I started to feel like I wanted to do in my neighborhood what I’d done in the first season: to take a step back and talk to real people, my own neighbors this time, about how they felt seeing the changes happening around them.

My husband Ted and I love this neighborhood as it exists now. We wanted to live in a neighborhood where not everyone makes the same amount of money as we do (some have lower incomes, some way higher), or are white like we are or hold the same political beliefs as we do. For us, all that difference feels more like living in the real world. And frankly, being “different” ourselves — i.e., two men raising a kid — we just feel more comfortable in a place where all kinds of people are welcome.

In my experience, there aren’t many places in the world that feel that way. But it also feels like the welcoming atmosphere might not last much longer, if things continue the way they’re going. Is there any way to preserve the feeling of openness?

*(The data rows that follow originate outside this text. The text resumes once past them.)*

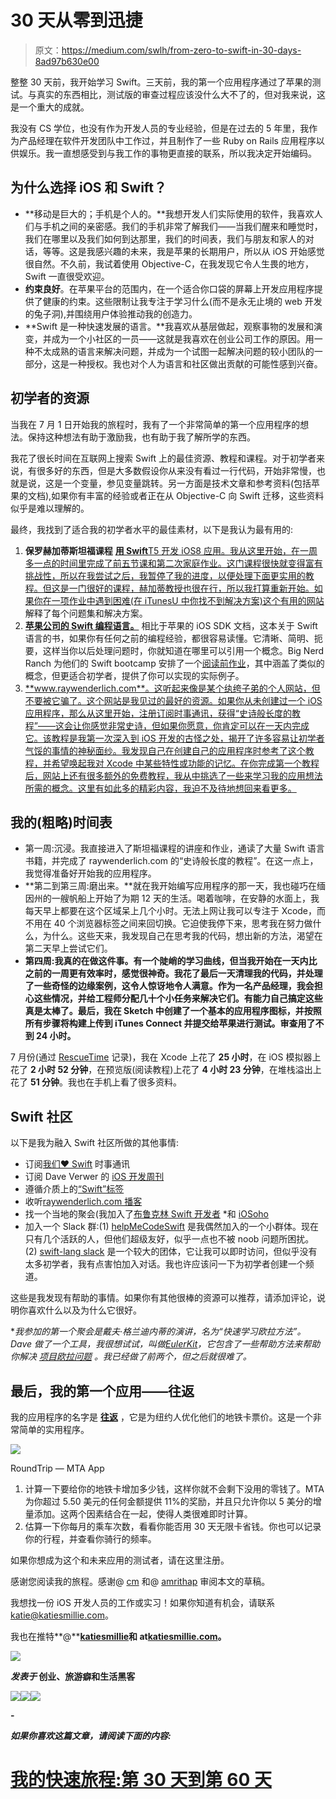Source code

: # 30 天从零到迅捷

> 原文：<https://medium.com/swlh/from-zero-to-swift-in-30-days-8ad97b630e00>

整整 30 天前，我开始学习 Swift。三天前，我的第一个应用程序通过了苹果的测试。与真实的东西相比，测试版的审查过程应该没什么大不了的，但对我来说，这是一个重大的成就。

我没有 CS 学位，也没有作为开发人员的专业经验，但是在过去的 5 年里，我作为产品经理在软件开发团队中工作过，并且制作了一些 Ruby on Rails 应用程序以供娱乐。我一直想感受到与我工作的事物更直接的联系，所以我决定开始编码。

## 为什么选择 iOS 和 Swift？

*   **移动是巨大的；手机是个人的。**我想开发人们实际使用的软件，我喜欢人们与手机之间的亲密感。我们的手机非常了解我们——当我们醒来和睡觉时，我们在哪里以及我们如何到达那里，我们的时间表，我们与朋友和家人的对话，等等。这是我感兴趣的未来，我是苹果的长期用户，所以从 iOS 开始感觉很自然。不久前，我试着使用 Objective-C，在我发现它令人生畏的地方，Swift 一直很受欢迎。
*   **约束良好**。在苹果平台的范围内，在一个适合你口袋的屏幕上开发应用程序提供了健康的约束。这些限制让我专注于学习什么(而不是永无止境的 web 开发的兔子洞),并围绕用户体验推动我的创造力。
*   **Swift 是一种快速发展的语言。**我喜欢从基层做起，观察事物的发展和演变，并成为一个小社区的一员——这就是我喜欢在创业公司工作的原因。用一种不太成熟的语言来解决问题，并成为一个试图一起解决问题的较小团队的一部分，这是一种授权。我也对个人为语言和社区做出贡献的可能性感到兴奋。

## 初学者的资源

当我在 7 月 1 日开始我的旅程时，我有了一个非常简单的第一个应用程序的想法。保持这种想法有助于激励我，也有助于我了解所学的东西。

我花了很长时间在互联网上搜索 Swift 上的最佳资源、教程和课程。对于初学者来说，有很多好的东西，但是大多数假设你从来没有看过一行代码，开始非常慢，也就是说，这是一个变量，参见变量跳转。另一方面是技术文章和参考资料(包括苹果的文档),如果你有丰富的经验或者正在从 Objective-C 向 Swift 迁移，这些资料似乎是难以理解的。

最终，我找到了适合我的初学者水平的最佳素材，以下是我认为最有用的:

1.  **保罗赫加蒂斯坦福课程** [**用 Swift**T5 开发 iOS8 应用。我从这里开始，在一周多一点的时间里完成了前五节课和第二次家庭作业。这门课程很快就变得富有挑战性，所以在我尝试之后，我暂停了我的进度，以便处理下面更实用的教程。但这是一门很好的课程，赫加蒂教授也很在行，所以我打算重新开始。如果你在一项作业中遇到困难(在 iTunesU 中你找不到解决方案)](https://itunes.apple.com/us/course/developing-ios-8-apps-swift/id961180099)[这个有用的网站](http://cs193p.m2m.at/)解释了每个问题集和解决方案。
2.  [**苹果公司的 Swift 编程语言。**](https://developer.apple.com/library/prerelease/ios/documentation/Swift/Conceptual/Swift_Programming_Language/index.html#//apple_ref/doc/uid/TP40014097-CH3-ID0) 相比于苹果的 iOS SDK 文档，这本关于 Swift 语言的书，如果你有任何之前的编程经验，都很容易读懂。它清晰、简明、扼要，这样当你以后处理问题时，你就知道在哪里可以引用一个概念。Big Nerd Ranch 为他们的 Swift bootcamp 安排了一个[阅读前作业](https://www.bignerdranch.com/documents/swift-prereading-assignment.pdf)，其中涵盖了类似的概念，但更适合初学者，提供了你可以实现的实际例子。
3.  [**www.raywenderlich.com**。这听起来像是某个纨绔子弟的个人网站，但不要被它骗了。这个网站是我见过的最好的资源。如果你从未创建过一个 iOS 应用程序，那么从这里开始，注册订阅时事通讯，获得“史诗般长度的教程”——这会让你感觉非常史诗，但如果你愿意，你肯定可以在一天内完成它。该教程是我第一次深入到 iOS 开发的古怪之处，揭开了许多容易让初学者气馁的事情的神秘面纱。我发现自己在创建自己的应用程序时参考了这个教程，并希望唤起我对 Xcode 中某些特性或功能的记忆。在你完成第一个教程后，网站上还有很多额外的免费教程，我从中挑选了一些来学习我的应用想法所需的概念。这里有如此多的精彩内容，我迫不及待地想回来看更多。](http://www.raywenderlich.com/category/swift)

## 我的(粗略)时间表

*   第一周:沉浸。我直接进入了斯坦福课程的讲座和作业，通读了大量 Swift 语言书籍，并完成了 raywenderlich.com 的“史诗般长度的教程”。在这一点上，我觉得准备好开始我的应用程序。
*   **第二到第三周:磨出来。**就在我开始编写应用程序的那一天，我也碰巧在缅因州的一艘帆船上开始了为期 12 天的生活。喝着咖啡，在安静的水面上，我每天早上都要在这个区域呆上几个小时。无法上网让我可以专注于 Xcode，而不用在 40 个浏览器标签之间来回切换。它迫使我停下来，思考我在努力做什么，为什么。这些天来，我发现自己在思考我的代码，想出新的方法，渴望在第二天早上尝试它们。
*   **第四周:我真的在做这件事。有一个陡峭的学习曲线，但当我开始在一天内比之前的一周更有效率时，感觉很神奇。我花了最后一天清理我的代码，并处理了一些奇怪的边缘案例，这令人惊讶地令人满意。作为一名产品经理，我会担心这些情况，并给工程师分配几十个小任务来解决它们。有能力自己搞定这些真是太棒了。最后，我在 Sketch 中创建了一个基本的应用程序图标，并按照所有步骤将构建上传到 iTunes Connect 并提交给苹果进行测试。审查用了不到 24 小时。**

7 月份(通过 [RescueTime](https://www.rescuetime.com) 记录)，我在 Xcode 上花了 **25 小时**，在 iOS 模拟器上花了 **2 小时 52 分钟**，在预览版(阅读教程)上花了 **4 小时 23 分钟**，在堆栈溢出上花了 **51 分钟**。我也在手机上看了很多资料。

## Swift 社区

以下是我为融入 Swift 社区所做的其他事情:

*   订阅[我们❤ Swift](https://www.weheartswift.com/) 时事通讯
*   订阅 Dave Verwer 的 [iOS 开发周刊](https://iosdevweekly.com/)
*   遵循介质上的[“Swift”标签](/tag/swift)
*   收听[raywenderlich.com 播客](https://itunes.apple.com/us/podcast/raywenderlich.com-podcast/id773910890?mt=2)
*   找一个当地的聚会(我加入了[布鲁克林 Swift 开发者](http://www.meetup.com/Brooklyn-Swift-Developers/) *和 [iOSoho](http://www.meetup.com/iOSoho/)
*   加入一个 Slack 群:(1) [helpMeCodeSwift](http://helpmecodeswift.com/join-slack-team) 是我偶然加入的一个小群体。现在只有几个活跃的人，但他们超级友好，似乎一点也不被 noob 问题所困扰。(2) [swift-lang slack](http://swift-lang.schwa.io/) 是一个较大的团体，它让我可以即时访问，但似乎没有太多初学者，我有点害怕加入对话。我也许应该问一下为初学者创建一个频道。

这些是我发现有帮助的事情。如果你有其他很棒的资源可以推荐，请添加评论，说明你喜欢什么以及为什么它很好。

**我参加的第一个聚会是戴夫·格兰迪内蒂的演讲，名为“快速学习欧拉方法”。Dave 做了一个工具，我很想试试，叫做*[*EulerKit*](https://github.com/dbgrandi/EulerKit)*，它包含了一些帮助方法来帮助你解决* [*项目欧拉问题*](https://projecteuler.net/) *。我已经做了前两个，但之后就很难了。*

## 最后，我的第一个应用——往返

我的应用程序的名字是 [**往返**](https://itunes.apple.com/us/app/roundtrip-mta/id1023476036?ls=1&mt=8) ，它是为纽约人优化他们的地铁卡票价。这是一个非常简单的实用程序。

[![](img/7c3f5eb490147ab5544d2e152c4e0193.png)](https://itunes.apple.com/us/app/roundtrip-mta/id1023476036?ls=1&mt=8)

RoundTrip — MTA App

1.  计算一下要给你的地铁卡增加多少钱，这样你就不会剩下没用的零钱了。MTA 为你超过 5.50 美元的任何金额提供 11%的奖励，并且只允许你以 5 美分的增量添加。这两个因素结合在一起，使得人类很难即时计算。
2.  估算一下你每月的乘车次数，看看你能否用 30 天无限卡省钱。你也可以记录你的行程，并查看你骑行的频率。

如果你想成为这个和未来应用的测试者，请在这里注册。

感谢您阅读我的旅程。感谢@ [cm](https://twitter.com/cm) 和@ [amrithap](https://twitter.com/amrithap) 审阅本文的草稿。

我想找一份 iOS 开发人员的工作或实习！如果你知道有机会，请联系 katie@katiesmillie.com。

我也在推特**@**[**katiesmillie**](https://twitter.com/katiesmillie)**和 at[**katiesmillie.com**](http://katiesmillie.com)。**

**![](img/71d955550911c61d0aef4c66a71f8e15.png)**

***发表于* **创业、旅游癖和生活黑客****

**[![](img/0bf7ebc25c05a1d52c6add818a95aa71.png)](http://supply.us9.list-manage.com/subscribe?u=310af6eb2240d299c7032ef6c&id=d28d8861ad)****[![](img/1b4fd39dd738a88ac13336ad93f1049c.png)](https://blog.growth.supply/)****[![](img/93f21657a8ed7c0f741216a91b53c713.png)](https://twitter.com/swlh_)**

**-**

***如果你喜欢这篇文章，请阅读下面的内容:***

# **[我的快速旅程:第 30 天到第 60 天](/@katiesmillie/swift-days-30-to-60-2a3647d9c313)**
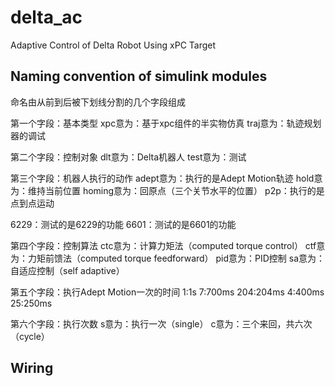 # delta_ac
 Adaptive Control of Delta Robot Using xPC Target
 
 ## Naming convention of simulink modules 
命名由从前到后被下划线分割的几个字段组成

第一个字段：基本类型
xpc意为：基于xpc组件的半实物仿真
traj意为：轨迹规划器的调试

第二个字段：控制对象
dlt意为：Delta机器人
test意为：测试

第三个字段：机器人执行的动作
adept意为：执行的是Adept Motion轨迹
hold意为：维持当前位置
homing意为：回原点（三个关节水平的位置）
p2p：执行的是点到点运动

6229：测试的是6229的功能
6601：测试的是6601的功能

第四个字段：控制算法
ctc意为：计算力矩法（computed torque control）
ctf意为：力矩前馈法（computed torque feedforward）
pid意为：PID控制
sa意为：自适应控制（self adaptive）

第五个字段：执行Adept Motion一次的时间
1:1s
7:700ms
204:204ms
4:400ms
25:250ms

第六个字段：执行次数
s意为：执行一次（single）
c意为：三个来回，共六次（cycle）

## Wiring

And, to take a step back, do my neighbors feel the same way I do, that this neighborhood is at an idyllic moment in its history? Maybe people from different backgrounds feel the neighborhood is going in the wrong direction. Or, conversely, that it still has to get even fancier or more expensive before it’ll be really great.

That’s some of what I want to explore in this series. And I hope, even if you live in a neighborhood completely unlike mine, the stories you’ll hear will make you think in new ways about where you live. And maybe even inspire you, in this time of social isolation that started even before the COVID-19 pandemic, to get to know your neighbors better, too.

We’ll be doing it by looking at a different house, building or spot in the neighborhood each episode. We’ll look behind the façade to the people who built it, live in it, use it – and have real conversations about why neighborhoods change and how that feels.

Welcome to "Inside the Bricks: My Changing Neighborhood. Episode 1: The house with the birdbath." Otherwise known as my house.

Justin Glanville is the deputy editor of engaged journalism at Ideastream Public Media.